PROBLEM →
Set down exactly the first line of the entries and every line after it, through the line with "3）将内联函数的输入参数和返回值映射到调用方法的局部变量空间中".

DATA RECORDS →

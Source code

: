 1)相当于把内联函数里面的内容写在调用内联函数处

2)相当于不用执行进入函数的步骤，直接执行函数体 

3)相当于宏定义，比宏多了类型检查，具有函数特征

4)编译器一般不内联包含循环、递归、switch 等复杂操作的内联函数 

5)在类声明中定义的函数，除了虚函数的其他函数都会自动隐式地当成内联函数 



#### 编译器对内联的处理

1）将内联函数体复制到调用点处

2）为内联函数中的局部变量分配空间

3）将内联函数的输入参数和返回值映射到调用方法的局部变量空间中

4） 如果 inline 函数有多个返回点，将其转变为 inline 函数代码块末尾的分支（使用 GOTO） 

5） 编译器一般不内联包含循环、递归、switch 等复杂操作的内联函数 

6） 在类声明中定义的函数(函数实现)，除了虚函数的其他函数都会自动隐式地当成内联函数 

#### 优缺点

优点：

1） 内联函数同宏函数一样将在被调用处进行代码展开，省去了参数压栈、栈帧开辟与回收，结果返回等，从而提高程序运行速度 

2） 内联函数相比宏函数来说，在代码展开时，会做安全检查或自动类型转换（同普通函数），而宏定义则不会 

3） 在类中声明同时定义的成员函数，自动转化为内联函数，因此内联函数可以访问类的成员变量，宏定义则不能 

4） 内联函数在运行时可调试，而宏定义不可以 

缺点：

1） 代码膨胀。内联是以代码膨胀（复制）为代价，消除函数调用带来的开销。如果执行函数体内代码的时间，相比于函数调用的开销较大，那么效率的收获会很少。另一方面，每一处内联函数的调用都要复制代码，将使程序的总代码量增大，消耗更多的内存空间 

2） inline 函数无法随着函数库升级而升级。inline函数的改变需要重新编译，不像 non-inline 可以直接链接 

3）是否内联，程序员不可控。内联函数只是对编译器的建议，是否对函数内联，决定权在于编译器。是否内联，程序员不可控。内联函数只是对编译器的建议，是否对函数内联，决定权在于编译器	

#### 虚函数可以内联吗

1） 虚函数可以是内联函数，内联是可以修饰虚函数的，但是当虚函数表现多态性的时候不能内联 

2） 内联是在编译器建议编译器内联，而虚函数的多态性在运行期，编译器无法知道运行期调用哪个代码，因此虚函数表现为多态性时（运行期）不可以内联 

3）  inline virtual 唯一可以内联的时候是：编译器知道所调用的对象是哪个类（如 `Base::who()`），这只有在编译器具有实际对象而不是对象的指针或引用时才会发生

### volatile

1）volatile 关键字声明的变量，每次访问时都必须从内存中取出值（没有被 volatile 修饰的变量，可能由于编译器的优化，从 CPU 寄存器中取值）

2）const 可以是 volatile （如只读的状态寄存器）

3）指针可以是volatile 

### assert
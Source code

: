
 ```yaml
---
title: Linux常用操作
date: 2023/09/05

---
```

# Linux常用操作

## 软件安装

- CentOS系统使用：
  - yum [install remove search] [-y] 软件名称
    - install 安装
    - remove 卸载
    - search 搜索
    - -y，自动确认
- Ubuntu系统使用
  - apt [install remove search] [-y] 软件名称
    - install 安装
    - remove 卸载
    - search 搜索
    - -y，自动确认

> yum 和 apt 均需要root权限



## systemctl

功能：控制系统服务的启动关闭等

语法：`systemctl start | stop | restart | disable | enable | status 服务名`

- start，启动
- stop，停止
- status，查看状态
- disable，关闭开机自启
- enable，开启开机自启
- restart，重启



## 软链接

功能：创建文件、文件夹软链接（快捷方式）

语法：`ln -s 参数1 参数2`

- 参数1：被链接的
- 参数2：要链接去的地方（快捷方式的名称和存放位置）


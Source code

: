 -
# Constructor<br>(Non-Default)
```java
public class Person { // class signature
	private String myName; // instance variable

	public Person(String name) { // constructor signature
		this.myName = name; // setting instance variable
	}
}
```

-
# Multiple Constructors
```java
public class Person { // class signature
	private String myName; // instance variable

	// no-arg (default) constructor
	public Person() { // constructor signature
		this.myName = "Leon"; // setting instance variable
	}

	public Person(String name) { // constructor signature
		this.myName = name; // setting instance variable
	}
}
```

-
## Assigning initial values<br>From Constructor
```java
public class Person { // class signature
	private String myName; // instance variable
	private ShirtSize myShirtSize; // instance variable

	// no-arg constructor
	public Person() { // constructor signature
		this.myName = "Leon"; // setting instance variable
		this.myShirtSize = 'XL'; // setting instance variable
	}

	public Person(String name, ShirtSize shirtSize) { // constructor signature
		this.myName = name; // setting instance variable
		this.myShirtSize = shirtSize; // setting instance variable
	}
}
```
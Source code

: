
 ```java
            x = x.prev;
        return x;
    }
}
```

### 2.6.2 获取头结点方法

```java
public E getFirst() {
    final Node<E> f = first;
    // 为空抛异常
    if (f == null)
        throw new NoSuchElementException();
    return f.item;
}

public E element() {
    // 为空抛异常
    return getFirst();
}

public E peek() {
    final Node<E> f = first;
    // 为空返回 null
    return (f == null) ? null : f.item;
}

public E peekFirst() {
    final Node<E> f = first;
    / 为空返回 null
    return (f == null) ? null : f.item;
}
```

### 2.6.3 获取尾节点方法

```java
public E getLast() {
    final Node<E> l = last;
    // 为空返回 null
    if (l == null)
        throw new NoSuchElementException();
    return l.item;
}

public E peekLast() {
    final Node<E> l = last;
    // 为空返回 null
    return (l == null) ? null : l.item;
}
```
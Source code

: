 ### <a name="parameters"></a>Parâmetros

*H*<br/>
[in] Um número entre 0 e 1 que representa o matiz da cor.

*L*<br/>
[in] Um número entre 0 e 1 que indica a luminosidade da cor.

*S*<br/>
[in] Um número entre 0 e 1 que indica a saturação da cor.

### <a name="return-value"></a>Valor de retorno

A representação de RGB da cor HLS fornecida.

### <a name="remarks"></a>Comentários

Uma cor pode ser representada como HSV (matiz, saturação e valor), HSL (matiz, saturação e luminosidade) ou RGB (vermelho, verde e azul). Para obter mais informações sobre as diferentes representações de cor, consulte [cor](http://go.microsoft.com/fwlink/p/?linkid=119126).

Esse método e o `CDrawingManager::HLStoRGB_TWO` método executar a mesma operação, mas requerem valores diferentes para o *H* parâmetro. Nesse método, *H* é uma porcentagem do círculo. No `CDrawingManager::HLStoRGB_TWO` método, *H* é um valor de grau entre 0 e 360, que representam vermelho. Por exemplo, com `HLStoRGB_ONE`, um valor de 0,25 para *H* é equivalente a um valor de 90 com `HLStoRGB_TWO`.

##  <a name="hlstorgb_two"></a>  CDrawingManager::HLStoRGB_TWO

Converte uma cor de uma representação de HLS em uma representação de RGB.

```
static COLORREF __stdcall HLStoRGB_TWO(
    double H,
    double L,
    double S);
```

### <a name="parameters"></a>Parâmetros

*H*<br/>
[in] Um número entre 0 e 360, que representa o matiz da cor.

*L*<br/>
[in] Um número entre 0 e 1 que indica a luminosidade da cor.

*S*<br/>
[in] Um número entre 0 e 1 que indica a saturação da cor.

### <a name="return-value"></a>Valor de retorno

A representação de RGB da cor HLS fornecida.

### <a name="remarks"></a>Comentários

SOLVED EXERCISE →
Source code

: 1)相当于把内联函数里面的内容写在调用内联函数处

2)相当于不用执行进入函数的步骤，直接执行函数体 

3)相当于宏定义，比宏多了类型检查，具有函数特征

4)编译器一般不内联包含循环、递归、switch 等复杂操作的内联函数 

5)在类声明中定义的函数，除了虚函数的其他函数都会自动隐式地当成内联函数 



#### 编译器对内联的处理

1）将内联函数体复制到调用点处

2）为内联函数中的局部变量分配空间

3）将内联函数的输入参数和返回值映射到调用方法的局部变量空间中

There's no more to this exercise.